Mimar Sinan 29 Mayıs 1489 tarihinde Kayseri’nin Ağırnas köyünde doğdu. 22 yaşında orduya asker yetiştiren Acemi Oğlanlar Ocağı‘na alındı. Burada dülgerliği öğrenen Sinan, yapı işlerinde görev aldı. Ayrıca bu dönemde çağın önde gelen mimarlarının yanında çalışma fırsatını da elde etti.
1514‘te Çaldıran Savaşı ve 1516-1520 arasında yapılan Mısır seferlerinden sonra, İstanbul’a dönüşünün ardından Yeniçeri Ocağı‘na alınan Sinan, Kanuni döneminde, 1521‘de katıldığı Belgrad, 1522‘deki Rodos seferlerinden sonra subaylığa yükseldi.
1526 yılında, yayabaşı olarak çıktığı Mohaç seferinden sonra, cephane sorumlusu görevi verilen Mimar Sinan, 1529‘da Viyana, 1529-1532 arasında Almanya, 1532-1535 arasında da Irak’a düzenlenen, Bağdat ve Tebriz seferlerine katıldı.
Son Bağdat seferinde, Van Gölü‘nün üstünden geçecek üç geminin yapımını başarıyla tamamlaması, Sinan’a haseki ünvanını kazandırdı. Bu rütbeyle, Korfu, Pulya ve Moldavya seferlerine katıldı.
1538 yılındaki Karaboğdan Seferinde ordunun Prut Nehri'ni geçmesi için köprü gerekmiş bataklık alanda günlerce uğraşılmasına rağmen köprü kurulamamış görev Kanuni'nin veziri Damat Çelebi Lütfi Paşa'nın emriyle Mimar Sinan'a verilmiştir.
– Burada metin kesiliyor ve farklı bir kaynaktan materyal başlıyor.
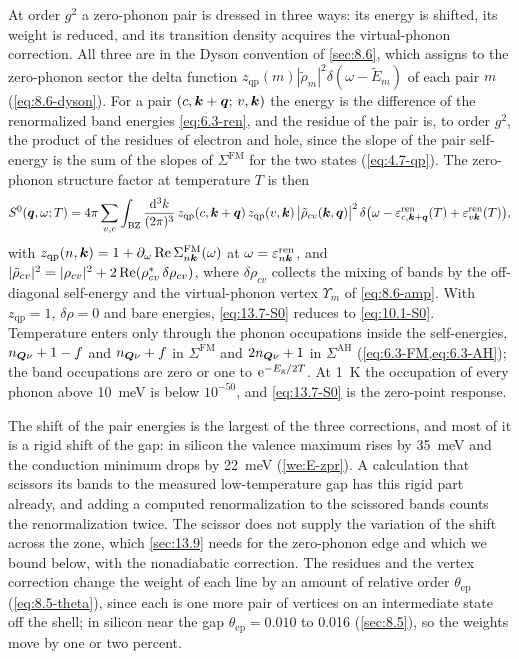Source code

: At order $g^2$ a zero-phonon pair is dressed in three ways: its energy is shifted, its weight is reduced, and its transition density acquires the virtual-phonon correction. All three are in the Dyson convention of \cref{sec:8.6}, which assigns to the zero-phonon sector the delta function $z_{\mathrm{qp}}(m)|\tilde\rho_m|^2\delta(\omega - \tilde E_m)$ of each pair $m$ (\cref{eq:8.6-dyson}). For a pair $(c,\bm{k}+\bm{q};\,v,\bm{k})$ the energy is the difference of the renormalized band energies \cref{eq:6.3-ren}, and the residue of the pair is, to order $g^2$, the product of the residues of electron and hole, since the slope of the pair self-energy is the sum of the slopes of $\Sigma^{\mathrm{FM}}$ for the two states (\cref{eq:4.7-qp}). The zero-phonon structure factor at temperature $T$ is then
\begin{equation}
  S^0(\bm{q},\omega;T) = 4\pi\sum_{v,c}\int_{\mathrm{BZ}}\frac{\mathrm{d}^3k}{(2\pi)^3}\,
  z_{\mathrm{qp}}(c,\bm{k}+\bm{q})\,z_{\mathrm{qp}}(v,\bm{k})\,\bigl|\tilde\rho_{cv}(\bm{k},\bm{q})\bigr|^2\,
  \delta\bigl(\omega - \varepsilon^{\mathrm{ren}}_{c,\bm{k}+\bm{q}}(T) + \varepsilon^{\mathrm{ren}}_{v\bm{k}}(T)\bigr) ,
  \label{eq:13.7-S0}
\end{equation}
with $z_{\mathrm{qp}}(n,\bm{k}) = 1 + \partial_\omega\operatorname{Re}\Sigma^{\mathrm{FM}}_{n\bm{k}}(\omega)$ at $\omega = \varepsilon^{\mathrm{ren}}_{n\bm{k}}$, and $|\tilde\rho_{cv}|^2 = |\rho_{cv}|^2 + 2\operatorname{Re}(\rho_{cv}^*\,\delta\rho_{cv})$, where $\delta\rho_{cv}$ collects the mixing of bands by the off-diagonal self-energy and the virtual-phonon vertex $\Upsilon_m$ of \cref{eq:8.6-amp}. With $z_{\mathrm{qp}} = 1$, $\delta\rho = 0$ and bare energies, \cref{eq:13.7-S0} reduces to \cref{eq:10.1-S0}. Temperature enters only through the phonon occupations inside the self-energies, $n_{\bm{Q}\nu} + 1 - f$ and $n_{\bm{Q}\nu} + f$ in $\Sigma^{\mathrm{FM}}$ and $2n_{\bm{Q}\nu} + 1$ in $\Sigma^{\mathrm{AH}}$ (\cref{eq:6.3-FM,eq:6.3-AH}); the band occupations are zero or one to $\mathrm{e}^{-E_{\mathrm{g}}/2T}$. At \SI{1}{K} the occupation of every phonon above \SI{10}{meV} is below $10^{-50}$, and \cref{eq:13.7-S0} is the zero-point response.

The shift of the pair energies is the largest of the three corrections, and most of it is a rigid shift of the gap: in silicon the valence maximum rises by \SI{35}{meV} and the conduction minimum drops by \SI{22}{meV} (\cref{we:E-zpr}). A calculation that scissors its bands to the measured low-temperature gap has this rigid part already, and adding a computed renormalization to the scissored bands counts the renormalization twice. The scissor does not supply the variation of the shift across the zone, which \cref{sec:13.9} needs for the zero-phonon edge and which we bound below, with the nonadiabatic correction. The residues and the vertex correction change the weight of each line by an amount of relative order $\theta_{\mathrm{ep}}$ (\cref{eq:8.5-theta}), since each is one more pair of vertices on an intermediate state off the shell; in silicon near the gap $\theta_{\mathrm{ep}} = 0.010$ to 0.016 (\cref{sec:8.5}), so the weights move by one or two percent.

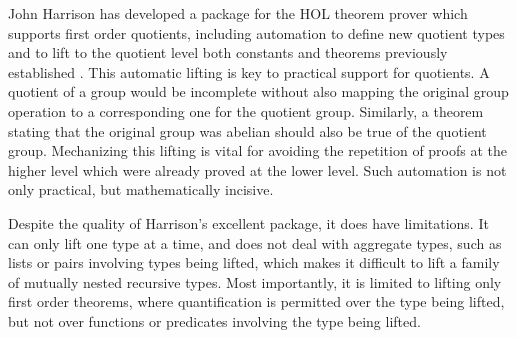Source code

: \documentclass[envcountsame,runningheads]{llncs}
\begin{document}
John Harrison has developed a package for the 
HOL
theorem prover which supports first order quotients,
including automation to define new quotient types
and to lift to the quotient level both constants 
and theorems previously established
\cite{Har98}.
%
This automatic lifting is key to practical support for quotients.
A quotient of a group
would be incomplete without also mapping the original group
operation to a corresponding one for the quotient group.
Similarly, a theorem stating that the original group was abelian
should also be true of the quotient group.
Mechanizing this lifting is vital for avoiding the repetition of proofs
at the higher level which were already proved at the lower level.
Such automation is not only practical, but mathematically incisive.

Despite the quality of Harrison's excellent package, it does have
limitations.  It can only lift one type at a time,
and does not deal with aggregate types, such as lists or pairs
involving types being lifted,
which makes it difficult to lift a family of mutually nested recursive types.
Most importantly, it is limited to lifting only first order theorems,
where
quantification is permitted over the
type being lifted, but not over functions or predicates involving the type
being lifted.
\end{document}
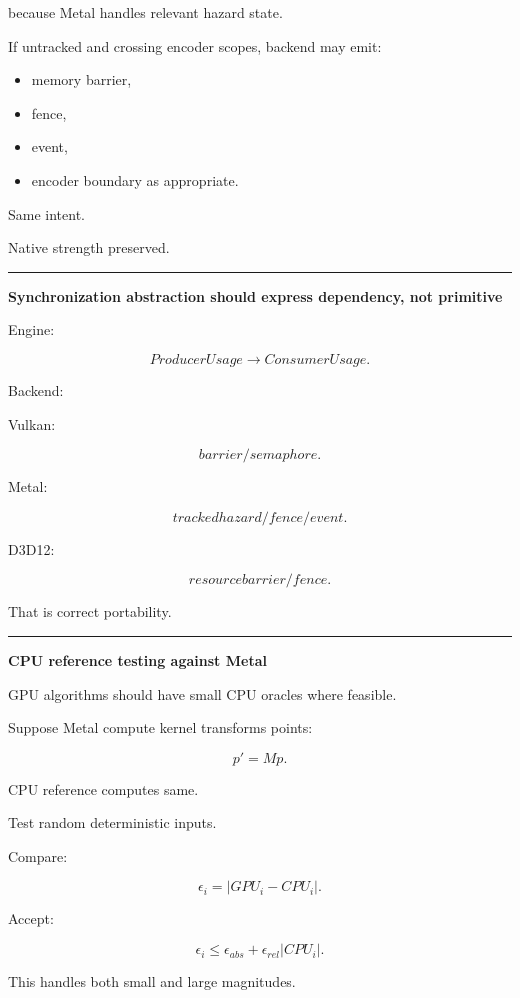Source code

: because Metal handles relevant hazard state.

If untracked and crossing encoder scopes, backend may emit:

\begin{itemize}
\tightlist
\item
  memory barrier,
\item
  fence,
\item
  event,
\item
  encoder boundary as appropriate.
\end{itemize}

Same intent.

Native strength preserved.

\begin{center}\rule{0.5\linewidth}{0.5pt}\end{center}

\textbf{Synchronization abstraction should express dependency, not primitive}

Engine:

\[
ProducerUsage
\rightarrow
ConsumerUsage.
\]

Backend:

Vulkan:

\[
barrier/semaphore.
\]

Metal:

\[
tracked hazard/fence/event.
\]

D3D12:

\[
resource barrier/fence.
\]

That is correct portability.

\begin{center}\rule{0.5\linewidth}{0.5pt}\end{center}

\textbf{CPU reference testing against Metal}

GPU algorithms should have small CPU oracles where feasible.

Suppose Metal compute kernel transforms points:

\[
p'=Mp.
\]

CPU reference computes same.

Test random deterministic inputs.

Compare:

\[
\epsilon_i=
|GPU_i-CPU_i|.
\]

Accept:

\[
\epsilon_i
\le
\epsilon_{abs}
+
\epsilon_{rel}|CPU_i|.
\]

This handles both small and large magnitudes.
1539’da, Mimar Acem Ali‘nin ölümü üzerine onun yerine Saray Başmimarı olmuştur. Daha sonra ordunun yapı ihtiyacını karşılamaya yönelik çeşitli görevler üstlenen Sinan, sefere gittiği yerlerde gözlemlediği farklı mimari yapılarla kendisini geliştirdi. Osmanlı’nın en güçlü döneminde yaşayan Sinan, Kanuni Sultan Süleyman, II. Selim ve III. Murat olmak üzere, üç padişaha mimarbaşı olarak hizmet etmiştir.
17 Temmuz 1588 tarihinde İstanbul’da vefat ettiğinde ardında yüzlerce mimari eser bırakan Sinan’ın beyaz taşlı, sade bir yapı olan türbesi, Süleymaniye Külliyesi’ndeki, Haliç duvarının önündedir.